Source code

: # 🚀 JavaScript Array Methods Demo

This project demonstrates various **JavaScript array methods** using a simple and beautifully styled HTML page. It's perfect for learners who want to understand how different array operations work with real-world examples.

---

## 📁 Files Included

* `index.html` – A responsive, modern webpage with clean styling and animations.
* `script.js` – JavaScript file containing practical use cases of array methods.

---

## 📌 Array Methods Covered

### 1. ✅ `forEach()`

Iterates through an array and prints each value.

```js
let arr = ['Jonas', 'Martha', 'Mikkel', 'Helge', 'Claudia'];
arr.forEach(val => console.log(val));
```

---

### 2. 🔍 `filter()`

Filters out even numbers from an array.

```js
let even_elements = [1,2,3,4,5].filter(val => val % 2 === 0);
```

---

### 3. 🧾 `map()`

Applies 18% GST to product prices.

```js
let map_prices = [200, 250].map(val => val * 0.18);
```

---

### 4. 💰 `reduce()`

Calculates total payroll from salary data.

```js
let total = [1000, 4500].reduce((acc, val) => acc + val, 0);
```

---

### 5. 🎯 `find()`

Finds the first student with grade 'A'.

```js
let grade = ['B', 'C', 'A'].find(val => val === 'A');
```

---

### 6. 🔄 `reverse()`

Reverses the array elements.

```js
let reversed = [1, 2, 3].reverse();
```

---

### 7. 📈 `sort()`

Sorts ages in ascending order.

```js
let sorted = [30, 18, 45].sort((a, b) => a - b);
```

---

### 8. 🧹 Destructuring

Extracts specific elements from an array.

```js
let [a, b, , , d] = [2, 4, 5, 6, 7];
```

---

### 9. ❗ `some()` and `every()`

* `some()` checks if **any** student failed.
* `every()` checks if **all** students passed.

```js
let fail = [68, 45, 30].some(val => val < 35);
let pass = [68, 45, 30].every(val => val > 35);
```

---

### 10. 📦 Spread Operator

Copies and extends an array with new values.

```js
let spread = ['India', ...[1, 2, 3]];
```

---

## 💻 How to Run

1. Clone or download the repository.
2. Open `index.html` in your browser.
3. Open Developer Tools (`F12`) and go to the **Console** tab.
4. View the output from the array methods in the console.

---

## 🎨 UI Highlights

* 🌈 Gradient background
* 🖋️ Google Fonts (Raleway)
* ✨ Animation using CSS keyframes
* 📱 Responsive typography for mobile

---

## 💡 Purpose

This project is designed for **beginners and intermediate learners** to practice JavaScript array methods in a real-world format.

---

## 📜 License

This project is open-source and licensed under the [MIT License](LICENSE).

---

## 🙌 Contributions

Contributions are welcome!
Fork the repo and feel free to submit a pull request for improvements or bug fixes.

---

================

** DIRECTIONS **
Lines containing the word "License" are to be pulled from the records and copied.

** ANSWER TO THIS PROBLEM **
## 📜 License
This project is open-source and licensed under the [MIT License](LICENSE).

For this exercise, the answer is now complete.